La jeune femme hésitait sur le seuil de l'antre obscur où il l'introduisait. Il la poussa en ricanant et ferma la porte.

Elle était seule maintenant dans un cachot très sombre que n'éclairait qu'une petite lucarne grillée de deux énormes barres de fer en croix. Même la paille faisait défaut à cette prison, qui n'avait pour tout ameublement que trois grosses chaînes à bracelets, scellées dans le mur. Au moins, la brute ne l'avait pas enchaînée.
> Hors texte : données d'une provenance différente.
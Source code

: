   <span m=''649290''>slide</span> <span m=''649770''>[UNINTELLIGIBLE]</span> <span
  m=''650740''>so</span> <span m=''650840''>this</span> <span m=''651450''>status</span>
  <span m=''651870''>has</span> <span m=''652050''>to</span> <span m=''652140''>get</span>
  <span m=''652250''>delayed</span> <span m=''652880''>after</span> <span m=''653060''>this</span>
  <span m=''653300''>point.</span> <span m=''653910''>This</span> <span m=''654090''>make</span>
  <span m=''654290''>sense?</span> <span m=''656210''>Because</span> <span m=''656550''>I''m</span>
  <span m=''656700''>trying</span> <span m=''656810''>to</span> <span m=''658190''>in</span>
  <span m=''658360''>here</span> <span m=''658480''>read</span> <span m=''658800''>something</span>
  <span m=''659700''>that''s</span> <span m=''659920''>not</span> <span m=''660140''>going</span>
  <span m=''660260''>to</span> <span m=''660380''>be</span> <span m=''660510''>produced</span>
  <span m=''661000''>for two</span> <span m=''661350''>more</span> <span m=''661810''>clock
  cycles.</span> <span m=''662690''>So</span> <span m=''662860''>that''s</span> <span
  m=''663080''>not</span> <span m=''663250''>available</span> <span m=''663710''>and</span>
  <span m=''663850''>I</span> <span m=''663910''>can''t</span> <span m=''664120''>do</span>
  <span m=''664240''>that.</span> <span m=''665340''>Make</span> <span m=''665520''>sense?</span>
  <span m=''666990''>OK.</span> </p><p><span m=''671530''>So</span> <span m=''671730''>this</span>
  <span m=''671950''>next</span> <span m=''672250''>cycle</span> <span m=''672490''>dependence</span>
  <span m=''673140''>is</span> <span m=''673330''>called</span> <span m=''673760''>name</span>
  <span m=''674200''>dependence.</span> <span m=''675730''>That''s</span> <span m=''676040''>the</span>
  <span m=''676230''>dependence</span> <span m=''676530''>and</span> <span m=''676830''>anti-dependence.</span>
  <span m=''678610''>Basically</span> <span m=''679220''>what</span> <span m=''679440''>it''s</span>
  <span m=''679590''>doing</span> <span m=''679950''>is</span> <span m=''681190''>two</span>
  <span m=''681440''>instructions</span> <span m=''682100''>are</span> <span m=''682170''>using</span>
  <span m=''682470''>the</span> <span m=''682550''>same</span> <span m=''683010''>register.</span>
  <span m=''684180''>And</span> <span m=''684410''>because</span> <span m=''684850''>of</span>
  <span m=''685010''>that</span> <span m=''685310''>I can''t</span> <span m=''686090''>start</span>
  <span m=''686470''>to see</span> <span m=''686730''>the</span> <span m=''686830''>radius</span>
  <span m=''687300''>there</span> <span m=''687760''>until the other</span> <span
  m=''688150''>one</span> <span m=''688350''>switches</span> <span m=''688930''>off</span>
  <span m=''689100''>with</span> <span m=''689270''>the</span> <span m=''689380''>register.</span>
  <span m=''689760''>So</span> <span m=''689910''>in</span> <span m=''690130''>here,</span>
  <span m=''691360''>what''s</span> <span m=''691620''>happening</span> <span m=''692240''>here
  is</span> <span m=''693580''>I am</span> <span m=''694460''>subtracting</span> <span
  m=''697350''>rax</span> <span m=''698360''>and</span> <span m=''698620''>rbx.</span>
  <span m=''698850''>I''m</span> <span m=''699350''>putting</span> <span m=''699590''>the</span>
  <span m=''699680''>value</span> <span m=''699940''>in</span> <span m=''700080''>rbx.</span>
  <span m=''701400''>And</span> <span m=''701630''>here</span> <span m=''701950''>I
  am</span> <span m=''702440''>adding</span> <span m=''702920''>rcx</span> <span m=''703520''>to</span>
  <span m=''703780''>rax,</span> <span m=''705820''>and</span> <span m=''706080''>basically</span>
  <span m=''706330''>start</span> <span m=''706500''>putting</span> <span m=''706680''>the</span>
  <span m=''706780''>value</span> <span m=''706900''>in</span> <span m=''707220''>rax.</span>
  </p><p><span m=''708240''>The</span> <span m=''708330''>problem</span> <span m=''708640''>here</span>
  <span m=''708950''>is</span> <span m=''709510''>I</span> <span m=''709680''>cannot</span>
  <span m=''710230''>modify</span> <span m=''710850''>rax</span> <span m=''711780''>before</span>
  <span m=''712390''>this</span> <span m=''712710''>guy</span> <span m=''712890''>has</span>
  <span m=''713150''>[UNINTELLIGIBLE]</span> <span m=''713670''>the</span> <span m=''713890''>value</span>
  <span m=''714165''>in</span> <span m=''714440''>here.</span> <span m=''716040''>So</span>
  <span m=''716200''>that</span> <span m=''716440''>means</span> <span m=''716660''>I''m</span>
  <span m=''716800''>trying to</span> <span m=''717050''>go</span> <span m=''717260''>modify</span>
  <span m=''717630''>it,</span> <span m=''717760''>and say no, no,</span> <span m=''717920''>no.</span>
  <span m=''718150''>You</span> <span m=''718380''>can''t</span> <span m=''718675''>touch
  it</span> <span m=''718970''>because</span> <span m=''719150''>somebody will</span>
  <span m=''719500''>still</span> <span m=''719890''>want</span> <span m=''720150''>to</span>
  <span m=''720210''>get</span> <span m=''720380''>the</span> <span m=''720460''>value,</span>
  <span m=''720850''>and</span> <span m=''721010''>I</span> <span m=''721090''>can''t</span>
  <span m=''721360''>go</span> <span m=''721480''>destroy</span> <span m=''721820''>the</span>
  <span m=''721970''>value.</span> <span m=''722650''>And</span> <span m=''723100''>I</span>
– Ils ont peur de « m'abîmer ».

Les épaules la brûlaient à l'endroit où le fouet l'avait cinglée. Elle se laissa choir sur la terre battue. De la sorte, elle pourrait réfléchir sinon dans le confort, du moins dans le calme. La sérénité qu'elle éprouvait au fond d'elle-même lui venait de la récente nouvelle que lui avait glissée Savary à propos du marchand arabe Ali Mektoub. Celui-ci avait un neveu nommé Mohamed Raki qui lui avait parlé d'un homme blanc cherchant de l'or au Soudan et pour lequel il avait jadis fait un voyage à Marseille. Angélique se répétait chaque mot pour y puiser l'espoir. Elle ne pouvait pas s'être trompée. Elle avait eu raison d'essayer, malgré les pires vicissitudes, de parvenir à Candie puisque le fil ténu ne s'était pas rompu et que l'espoir continuait à luire au bout de la route. Il ne fallait pourtant pas se leurrer. Rien de précis dans sa recherche ne se dessinerait avant longtemps. Quand et où pourrait-elle joindre le neveu d'Ali Mektoub ? Elle ne savait même pas de quelle façon elle pourrait recouvrer la liberté et si le plus affreux destin de prisonnière dans un harem ne lui était pas réservé. Elle dut néanmoins s'endormir assez profondément, car lorsqu'elle se réveilla elle trouva à côté d'elle un plateau de cuivre sur lequel il y avait du café turc dégageant une odeur qu'elle trouva appétissante, des pistaches enrobées de sucre et des galettes au miel. Cela trahissait une main féminine et Angélique comprit à qui elle en était redevable en découvrant un long rouleau végétal, qui était la natte de la petite esclave libre Ellis. Elle achevait sa collation lorsque des voix retentirent dans le couloir souterrain, des pas s'approchèrent, le verrou et la clé grincèrent et le garde-chiourme borgne introduisit brutalement deux autres femmes dont l'une était voilée et qui toutes deux poussèrent des cris perçants en lui adressant de vives protestations en turc. Leur geôlier les injuria copieusement dans la même langue et après avoir refermé s'en alla en maugréant. Les deux femmes se tinrent blotties dans un angle du cachot en jetant des regards d'effroi à Angélique, jusqu'au moment où elles s'aperçurent que c'était une femme. Alors elles pouffèrent de rire comme deux petites folles.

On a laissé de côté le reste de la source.